What this task involves –
Would you return every entry, exactly as it is written?

Input data –
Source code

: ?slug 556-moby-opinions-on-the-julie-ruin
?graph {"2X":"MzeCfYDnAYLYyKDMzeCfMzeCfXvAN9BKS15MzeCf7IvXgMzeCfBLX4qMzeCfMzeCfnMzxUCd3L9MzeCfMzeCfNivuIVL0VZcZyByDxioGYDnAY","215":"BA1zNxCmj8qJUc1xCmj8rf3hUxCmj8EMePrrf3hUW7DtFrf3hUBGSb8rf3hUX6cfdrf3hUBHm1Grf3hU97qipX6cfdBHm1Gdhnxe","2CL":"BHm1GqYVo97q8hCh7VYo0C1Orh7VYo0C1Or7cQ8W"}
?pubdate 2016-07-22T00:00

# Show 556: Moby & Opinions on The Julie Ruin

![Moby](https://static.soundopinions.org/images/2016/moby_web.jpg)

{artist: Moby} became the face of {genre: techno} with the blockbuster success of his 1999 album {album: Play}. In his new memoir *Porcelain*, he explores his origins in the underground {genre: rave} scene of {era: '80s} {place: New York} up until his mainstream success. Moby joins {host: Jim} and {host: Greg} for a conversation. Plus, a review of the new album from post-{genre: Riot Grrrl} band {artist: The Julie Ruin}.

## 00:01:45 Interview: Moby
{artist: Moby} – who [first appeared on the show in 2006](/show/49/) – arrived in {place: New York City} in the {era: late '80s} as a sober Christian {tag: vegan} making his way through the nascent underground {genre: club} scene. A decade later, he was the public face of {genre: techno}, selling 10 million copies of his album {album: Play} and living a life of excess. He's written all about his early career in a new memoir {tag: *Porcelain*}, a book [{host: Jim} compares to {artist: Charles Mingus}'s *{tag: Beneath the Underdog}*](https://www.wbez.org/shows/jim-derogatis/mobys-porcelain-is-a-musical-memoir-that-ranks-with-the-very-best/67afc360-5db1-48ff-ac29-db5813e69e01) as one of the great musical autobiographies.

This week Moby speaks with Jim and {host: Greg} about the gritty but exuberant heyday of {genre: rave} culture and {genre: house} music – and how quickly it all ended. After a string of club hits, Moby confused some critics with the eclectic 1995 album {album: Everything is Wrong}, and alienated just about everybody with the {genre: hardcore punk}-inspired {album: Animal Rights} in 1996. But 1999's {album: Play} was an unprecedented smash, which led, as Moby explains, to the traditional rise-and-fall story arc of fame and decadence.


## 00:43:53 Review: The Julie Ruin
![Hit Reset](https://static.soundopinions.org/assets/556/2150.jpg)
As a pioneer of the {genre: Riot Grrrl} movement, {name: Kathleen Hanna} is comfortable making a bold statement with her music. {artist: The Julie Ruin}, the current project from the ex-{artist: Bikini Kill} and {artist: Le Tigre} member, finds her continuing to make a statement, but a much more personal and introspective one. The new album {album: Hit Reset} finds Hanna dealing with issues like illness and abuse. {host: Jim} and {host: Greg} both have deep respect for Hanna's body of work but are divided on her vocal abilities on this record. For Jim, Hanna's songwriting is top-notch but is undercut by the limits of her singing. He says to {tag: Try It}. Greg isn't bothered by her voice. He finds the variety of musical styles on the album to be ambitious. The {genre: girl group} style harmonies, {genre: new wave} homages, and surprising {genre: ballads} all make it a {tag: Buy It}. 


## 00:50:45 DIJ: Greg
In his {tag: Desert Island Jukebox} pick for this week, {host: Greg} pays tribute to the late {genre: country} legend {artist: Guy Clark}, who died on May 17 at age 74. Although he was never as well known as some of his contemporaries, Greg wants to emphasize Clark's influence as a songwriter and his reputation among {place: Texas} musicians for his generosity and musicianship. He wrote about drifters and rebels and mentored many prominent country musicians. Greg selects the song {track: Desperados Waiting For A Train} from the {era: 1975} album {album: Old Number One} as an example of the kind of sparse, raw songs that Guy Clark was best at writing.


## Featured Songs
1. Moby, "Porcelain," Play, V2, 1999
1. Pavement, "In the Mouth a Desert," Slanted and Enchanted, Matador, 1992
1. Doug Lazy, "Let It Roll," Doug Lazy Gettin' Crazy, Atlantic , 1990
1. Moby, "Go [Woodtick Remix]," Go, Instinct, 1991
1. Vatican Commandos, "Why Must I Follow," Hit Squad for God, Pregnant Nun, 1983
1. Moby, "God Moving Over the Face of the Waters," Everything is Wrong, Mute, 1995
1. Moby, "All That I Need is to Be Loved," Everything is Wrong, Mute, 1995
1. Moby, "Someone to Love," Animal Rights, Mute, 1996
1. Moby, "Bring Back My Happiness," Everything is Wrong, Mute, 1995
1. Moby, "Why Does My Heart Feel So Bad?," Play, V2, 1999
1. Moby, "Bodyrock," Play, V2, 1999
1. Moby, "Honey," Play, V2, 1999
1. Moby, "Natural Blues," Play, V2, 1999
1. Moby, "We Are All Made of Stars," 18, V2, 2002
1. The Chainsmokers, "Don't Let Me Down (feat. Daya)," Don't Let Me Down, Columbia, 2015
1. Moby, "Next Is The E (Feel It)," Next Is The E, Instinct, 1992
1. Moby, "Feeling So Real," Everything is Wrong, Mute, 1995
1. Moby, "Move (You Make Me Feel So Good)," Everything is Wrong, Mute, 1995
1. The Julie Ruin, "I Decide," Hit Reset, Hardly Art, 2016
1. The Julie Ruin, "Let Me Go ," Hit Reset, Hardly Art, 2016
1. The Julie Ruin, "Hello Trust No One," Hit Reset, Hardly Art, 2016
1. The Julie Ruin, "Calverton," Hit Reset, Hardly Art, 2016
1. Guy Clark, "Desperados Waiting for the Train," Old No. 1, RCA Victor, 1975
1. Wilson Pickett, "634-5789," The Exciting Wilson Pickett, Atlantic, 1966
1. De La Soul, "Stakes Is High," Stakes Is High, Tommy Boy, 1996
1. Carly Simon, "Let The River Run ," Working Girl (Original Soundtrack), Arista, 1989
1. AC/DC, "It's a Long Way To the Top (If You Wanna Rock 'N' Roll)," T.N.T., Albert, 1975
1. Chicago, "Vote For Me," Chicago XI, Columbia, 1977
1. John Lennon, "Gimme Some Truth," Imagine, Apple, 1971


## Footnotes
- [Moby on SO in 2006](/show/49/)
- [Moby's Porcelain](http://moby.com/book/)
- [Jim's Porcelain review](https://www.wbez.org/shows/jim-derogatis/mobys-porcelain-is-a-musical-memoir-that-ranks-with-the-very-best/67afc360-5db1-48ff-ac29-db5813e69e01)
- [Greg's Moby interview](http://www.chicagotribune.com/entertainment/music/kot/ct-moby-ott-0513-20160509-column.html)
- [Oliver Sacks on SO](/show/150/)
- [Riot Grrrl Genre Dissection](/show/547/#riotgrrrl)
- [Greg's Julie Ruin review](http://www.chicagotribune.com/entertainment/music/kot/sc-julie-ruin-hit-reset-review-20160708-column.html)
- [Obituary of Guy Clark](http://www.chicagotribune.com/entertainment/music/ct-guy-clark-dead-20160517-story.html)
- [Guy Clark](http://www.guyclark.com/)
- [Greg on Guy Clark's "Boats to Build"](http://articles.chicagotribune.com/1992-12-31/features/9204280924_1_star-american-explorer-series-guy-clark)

Solution to the exercise –
Source code

: ?slug 556-moby-opinions-on-the-julie-ruin
?graph {"2X":"MzeCfYDnAYLYyKDMzeCfMzeCfXvAN9BKS15MzeCf7IvXgMzeCfBLX4qMzeCfMzeCfnMzxUCd3L9MzeCfMzeCfNivuIVL0VZcZyByDxioGYDnAY","215":"BA1zNxCmj8qJUc1xCmj8rf3hUxCmj8EMePrrf3hUW7DtFrf3hUBGSb8rf3hUX6cfdrf3hUBHm1Grf3hU97qipX6cfdBHm1Gdhnxe","2CL":"BHm1GqYVo97q8hCh7VYo0C1Orh7VYo0C1Or7cQ8W"}
?pubdate 2016-07-22T00:00

# Show 556: Moby & Opinions on The Julie Ruin

![Moby](https://static.soundopinions.org/images/2016/moby_web.jpg)

{artist: Moby} became the face of {genre: techno} with the blockbuster success of his 1999 album {album: Play}. In his new memoir *Porcelain*, he explores his origins in the underground {genre: rave} scene of {era: '80s} {place: New York} up until his mainstream success. Moby joins {host: Jim} and {host: Greg} for a conversation. Plus, a review of the new album from post-{genre: Riot Grrrl} band {artist: The Julie Ruin}.

## 00:01:45 Interview: Moby
{artist: Moby} – who [first appeared on the show in 2006](/show/49/) – arrived in {place: New York City} in the {era: late '80s} as a sober Christian {tag: vegan} making his way through the nascent underground {genre: club} scene. A decade later, he was the public face of {genre: techno}, selling 10 million copies of his album {album: Play} and living a life of excess. He's written all about his early career in a new memoir {tag: *Porcelain*}, a book [{host: Jim} compares to {artist: Charles Mingus}'s *{tag: Beneath the Underdog}*](https://www.wbez.org/shows/jim-derogatis/mobys-porcelain-is-a-musical-memoir-that-ranks-with-the-very-best/67afc360-5db1-48ff-ac29-db5813e69e01) as one of the great musical autobiographies.

This week Moby speaks with Jim and {host: Greg} about the gritty but exuberant heyday of {genre: rave} culture and {genre: house} music – and how quickly it all ended. After a string of club hits, Moby confused some critics with the eclectic 1995 album {album: Everything is Wrong}, and alienated just about everybody with the {genre: hardcore punk}-inspired {album: Animal Rights} in 1996. But 1999's {album: Play} was an unprecedented smash, which led, as Moby explains, to the traditional rise-and-fall story arc of fame and decadence.


## 00:43:53 Review: The Julie Ruin
![Hit Reset](https://static.soundopinions.org/assets/556/2150.jpg)
As a pioneer of the {genre: Riot Grrrl} movement, {name: Kathleen Hanna} is comfortable making a bold statement with her music. {artist: The Julie Ruin}, the current project from the ex-{artist: Bikini Kill} and {artist: Le Tigre} member, finds her continuing to make a statement, but a much more personal and introspective one. The new album {album: Hit Reset} finds Hanna dealing with issues like illness and abuse. {host: Jim} and {host: Greg} both have deep respect for Hanna's body of work but are divided on her vocal abilities on this record. For Jim, Hanna's songwriting is top-notch but is undercut by the limits of her singing. He says to {tag: Try It}. Greg isn't bothered by her voice. He finds the variety of musical styles on the album to be ambitious. The {genre: girl group} style harmonies, {genre: new wave} homages, and surprising {genre: ballads} all make it a {tag: Buy It}. 


## 00:50:45 DIJ: Greg
In his {tag: Desert Island Jukebox} pick for this week, {host: Greg} pays tribute to the late {genre: country} legend {artist: Guy Clark}, who died on May 17 at age 74. Although he was never as well known as some of his contemporaries, Greg wants to emphasize Clark's influence as a songwriter and his reputation among {place: Texas} musicians for his generosity and musicianship. He wrote about drifters and rebels and mentored many prominent country musicians. Greg selects the song {track: Desperados Waiting For A Train} from the {era: 1975} album {album: Old Number One} as an example of the kind of sparse, raw songs that Guy Clark was best at writing.


## Featured Songs
1. Moby, "Porcelain," Play, V2, 1999
1. Pavement, "In the Mouth a Desert," Slanted and Enchanted, Matador, 1992
1. Doug Lazy, "Let It Roll," Doug Lazy Gettin' Crazy, Atlantic , 1990
1. Moby, "Go [Woodtick Remix]," Go, Instinct, 1991
1. Vatican Commandos, "Why Must I Follow," Hit Squad for God, Pregnant Nun, 1983
1. Moby, "God Moving Over the Face of the Waters," Everything is Wrong, Mute, 1995
1. Moby, "All That I Need is to Be Loved," Everything is Wrong, Mute, 1995
1. Moby, "Someone to Love," Animal Rights, Mute, 1996
1. Moby, "Bring Back My Happiness," Everything is Wrong, Mute, 1995
1. Moby, "Why Does My Heart Feel So Bad?," Play, V2, 1999
1. Moby, "Bodyrock," Play, V2, 1999
1. Moby, "Honey," Play, V2, 1999
1. Moby, "Natural Blues," Play, V2, 1999
1. Moby, "We Are All Made of Stars," 18, V2, 2002
1. The Chainsmokers, "Don't Let Me Down (feat. Daya)," Don't Let Me Down, Columbia, 2015
1. Moby, "Next Is The E (Feel It)," Next Is The E, Instinct, 1992
1. Moby, "Feeling So Real," Everything is Wrong, Mute, 1995
1. Moby, "Move (You Make Me Feel So Good)," Everything is Wrong, Mute, 1995
1. The Julie Ruin, "I Decide," Hit Reset, Hardly Art, 2016
1. The Julie Ruin, "Let Me Go ," Hit Reset, Hardly Art, 2016
1. The Julie Ruin, "Hello Trust No One," Hit Reset, Hardly Art, 2016
1. The Julie Ruin, "Calverton," Hit Reset, Hardly Art, 2016
1. Guy Clark, "Desperados Waiting for the Train," Old No. 1, RCA Victor, 1975
1. Wilson Pickett, "634-5789," The Exciting Wilson Pickett, Atlantic, 1966
1. De La Soul, "Stakes Is High," Stakes Is High, Tommy Boy, 1996
1. Carly Simon, "Let The River Run ," Working Girl (Original Soundtrack), Arista, 1989
1. AC/DC, "It's a Long Way To the Top (If You Wanna Rock 'N' Roll)," T.N.T., Albert, 1975
1. Chicago, "Vote For Me," Chicago XI, Columbia, 1977
1. John Lennon, "Gimme Some Truth," Imagine, Apple, 1971


## Footnotes
- [Moby on SO in 2006](/show/49/)
- [Moby's Porcelain](http://moby.com/book/)
- [Jim's Porcelain review](https://www.wbez.org/shows/jim-derogatis/mobys-porcelain-is-a-musical-memoir-that-ranks-with-the-very-best/67afc360-5db1-48ff-ac29-db5813e69e01)
- [Greg's Moby interview](http://www.chicagotribune.com/entertainment/music/kot/ct-moby-ott-0513-20160509-column.html)
- [Oliver Sacks on SO](/show/150/)
- [Riot Grrrl Genre Dissection](/show/547/#riotgrrrl)
- [Greg's Julie Ruin review](http://www.chicagotribune.com/entertainment/music/kot/sc-julie-ruin-hit-reset-review-20160708-column.html)
- [Obituary of Guy Clark](http://www.chicagotribune.com/entertainment/music/ct-guy-clark-dead-20160517-story.html)
- [Guy Clark](http://www.guyclark.com/)
- [Greg on Guy Clark's "Boats to Build"](http://articles.chicagotribune.com/1992-12-31/features/9204280924_1_star-american-explorer-series-guy-clark)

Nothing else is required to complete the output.